Exactly the lines from the beginning of the records below through the line with "### 6. Open the Admin Panel" must be given again, without pictures.

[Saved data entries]
BEGIN
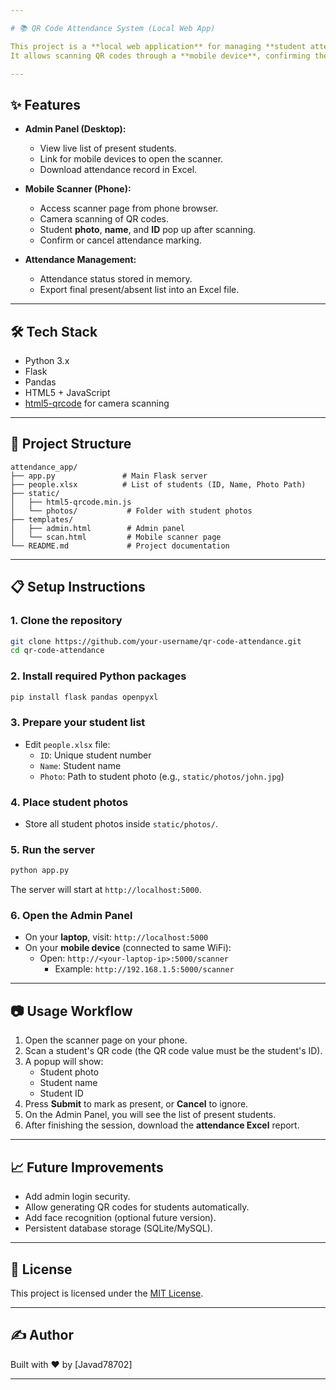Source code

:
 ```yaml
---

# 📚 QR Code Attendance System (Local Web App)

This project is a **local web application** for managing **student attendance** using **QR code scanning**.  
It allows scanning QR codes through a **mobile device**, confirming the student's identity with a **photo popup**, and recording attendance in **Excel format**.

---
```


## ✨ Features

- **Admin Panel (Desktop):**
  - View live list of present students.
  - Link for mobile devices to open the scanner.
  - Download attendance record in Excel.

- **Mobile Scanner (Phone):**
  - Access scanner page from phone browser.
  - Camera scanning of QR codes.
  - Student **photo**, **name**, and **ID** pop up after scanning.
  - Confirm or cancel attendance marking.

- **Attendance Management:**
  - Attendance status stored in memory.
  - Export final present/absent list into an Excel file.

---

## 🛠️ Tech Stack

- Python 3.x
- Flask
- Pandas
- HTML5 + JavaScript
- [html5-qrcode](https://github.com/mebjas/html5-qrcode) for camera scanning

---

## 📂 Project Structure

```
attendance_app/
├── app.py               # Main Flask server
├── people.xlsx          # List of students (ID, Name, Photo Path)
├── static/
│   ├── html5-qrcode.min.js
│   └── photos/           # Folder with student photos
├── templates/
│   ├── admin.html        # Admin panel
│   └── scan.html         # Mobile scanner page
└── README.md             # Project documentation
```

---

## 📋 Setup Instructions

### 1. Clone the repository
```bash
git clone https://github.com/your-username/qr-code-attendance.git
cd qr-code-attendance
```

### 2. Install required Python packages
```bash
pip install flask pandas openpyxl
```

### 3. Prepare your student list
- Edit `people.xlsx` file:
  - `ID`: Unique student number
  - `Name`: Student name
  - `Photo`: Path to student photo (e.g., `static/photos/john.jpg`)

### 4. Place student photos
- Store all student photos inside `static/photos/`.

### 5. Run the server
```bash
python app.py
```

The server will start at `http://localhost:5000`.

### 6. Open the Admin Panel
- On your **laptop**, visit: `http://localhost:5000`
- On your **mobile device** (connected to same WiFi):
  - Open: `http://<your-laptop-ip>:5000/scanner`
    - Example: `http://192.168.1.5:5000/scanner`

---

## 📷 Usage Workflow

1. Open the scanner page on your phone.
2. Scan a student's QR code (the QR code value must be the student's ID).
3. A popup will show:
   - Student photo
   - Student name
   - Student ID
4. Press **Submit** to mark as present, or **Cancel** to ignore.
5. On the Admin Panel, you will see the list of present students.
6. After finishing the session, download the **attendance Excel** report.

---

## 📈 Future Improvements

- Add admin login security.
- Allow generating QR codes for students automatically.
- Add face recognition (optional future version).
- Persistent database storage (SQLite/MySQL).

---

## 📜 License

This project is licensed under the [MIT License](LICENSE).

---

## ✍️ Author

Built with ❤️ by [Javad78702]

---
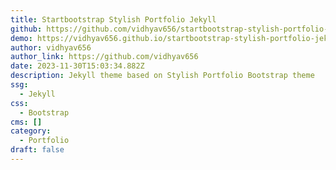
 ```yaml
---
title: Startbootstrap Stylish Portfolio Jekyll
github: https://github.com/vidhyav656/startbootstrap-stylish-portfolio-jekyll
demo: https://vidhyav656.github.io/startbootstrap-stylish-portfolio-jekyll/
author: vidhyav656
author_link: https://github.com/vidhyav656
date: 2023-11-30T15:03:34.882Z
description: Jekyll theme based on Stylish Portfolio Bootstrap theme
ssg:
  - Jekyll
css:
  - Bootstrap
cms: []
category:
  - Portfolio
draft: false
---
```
END
__Answer below__.
Source code

:
 ```yaml
---

# 📚 QR Code Attendance System (Local Web App)

This project is a **local web application** for managing **student attendance** using **QR code scanning**.  
It allows scanning QR codes through a **mobile device**, confirming the student's identity with a **photo popup**, and recording attendance in **Excel format**.

---
```


## ✨ Features

- **Admin Panel (Desktop):**
  - View live list of present students.
  - Link for mobile devices to open the scanner.
  - Download attendance record in Excel.

- **Mobile Scanner (Phone):**
  - Access scanner page from phone browser.
  - Camera scanning of QR codes.
  - Student **photo**, **name**, and **ID** pop up after scanning.
  - Confirm or cancel attendance marking.

- **Attendance Management:**
  - Attendance status stored in memory.
  - Export final present/absent list into an Excel file.

---

## 🛠️ Tech Stack

- Python 3.x
- Flask
- Pandas
- HTML5 + JavaScript
- [html5-qrcode](https://github.com/mebjas/html5-qrcode) for camera scanning

---

## 📂 Project Structure

```
attendance_app/
├── app.py               # Main Flask server
├── people.xlsx          # List of students (ID, Name, Photo Path)
├── static/
│   ├── html5-qrcode.min.js
│   └── photos/           # Folder with student photos
├── templates/
│   ├── admin.html        # Admin panel
│   └── scan.html         # Mobile scanner page
└── README.md             # Project documentation
```

---

## 📋 Setup Instructions

### 1. Clone the repository
```bash
git clone https://github.com/your-username/qr-code-attendance.git
cd qr-code-attendance
```

### 2. Install required Python packages
```bash
pip install flask pandas openpyxl
```

### 3. Prepare your student list
- Edit `people.xlsx` file:
  - `ID`: Unique student number
  - `Name`: Student name
  - `Photo`: Path to student photo (e.g., `static/photos/john.jpg`)

### 4. Place student photos
- Store all student photos inside `static/photos/`.

### 5. Run the server
```bash
python app.py
```

The server will start at `http://localhost:5000`.

### 6. Open the Admin Panel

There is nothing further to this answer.